AIM OF THE TASK: For the entries below, how many lines contain the word "events"? Reply with the number and nothing else.

SOURCE INFORMATION:
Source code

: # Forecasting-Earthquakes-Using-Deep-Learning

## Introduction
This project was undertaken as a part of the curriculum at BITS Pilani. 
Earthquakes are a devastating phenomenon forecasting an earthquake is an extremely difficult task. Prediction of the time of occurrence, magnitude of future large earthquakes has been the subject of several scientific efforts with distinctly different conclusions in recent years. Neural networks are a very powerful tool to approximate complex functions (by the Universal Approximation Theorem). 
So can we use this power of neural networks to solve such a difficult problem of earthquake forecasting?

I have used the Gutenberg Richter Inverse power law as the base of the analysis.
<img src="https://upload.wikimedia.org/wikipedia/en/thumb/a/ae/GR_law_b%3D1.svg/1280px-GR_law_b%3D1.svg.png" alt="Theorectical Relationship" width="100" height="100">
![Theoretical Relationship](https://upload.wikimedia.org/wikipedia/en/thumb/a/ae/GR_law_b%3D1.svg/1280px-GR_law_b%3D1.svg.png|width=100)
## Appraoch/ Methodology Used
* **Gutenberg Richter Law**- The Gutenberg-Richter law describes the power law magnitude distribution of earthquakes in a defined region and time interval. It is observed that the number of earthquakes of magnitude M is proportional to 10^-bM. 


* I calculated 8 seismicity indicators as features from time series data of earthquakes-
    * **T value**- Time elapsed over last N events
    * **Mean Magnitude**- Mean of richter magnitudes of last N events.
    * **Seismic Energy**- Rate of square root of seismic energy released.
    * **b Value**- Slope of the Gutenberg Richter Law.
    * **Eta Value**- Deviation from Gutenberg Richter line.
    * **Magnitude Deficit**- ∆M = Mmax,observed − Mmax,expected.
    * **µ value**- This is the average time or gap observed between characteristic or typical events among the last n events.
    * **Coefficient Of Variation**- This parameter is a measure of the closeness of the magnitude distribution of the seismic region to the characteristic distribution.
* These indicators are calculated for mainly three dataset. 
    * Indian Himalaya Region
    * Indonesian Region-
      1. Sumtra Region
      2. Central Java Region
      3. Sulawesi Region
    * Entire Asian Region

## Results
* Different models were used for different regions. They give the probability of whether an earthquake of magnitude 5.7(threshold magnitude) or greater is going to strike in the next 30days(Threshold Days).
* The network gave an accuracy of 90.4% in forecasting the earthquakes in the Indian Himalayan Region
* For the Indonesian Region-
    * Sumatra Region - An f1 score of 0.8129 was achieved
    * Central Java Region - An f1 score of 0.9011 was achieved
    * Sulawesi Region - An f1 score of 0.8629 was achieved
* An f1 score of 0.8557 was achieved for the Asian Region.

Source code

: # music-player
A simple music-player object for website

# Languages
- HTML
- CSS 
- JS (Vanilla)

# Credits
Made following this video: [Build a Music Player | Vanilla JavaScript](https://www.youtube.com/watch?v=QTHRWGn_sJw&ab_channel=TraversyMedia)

RESPONSE TO THE TASK: 3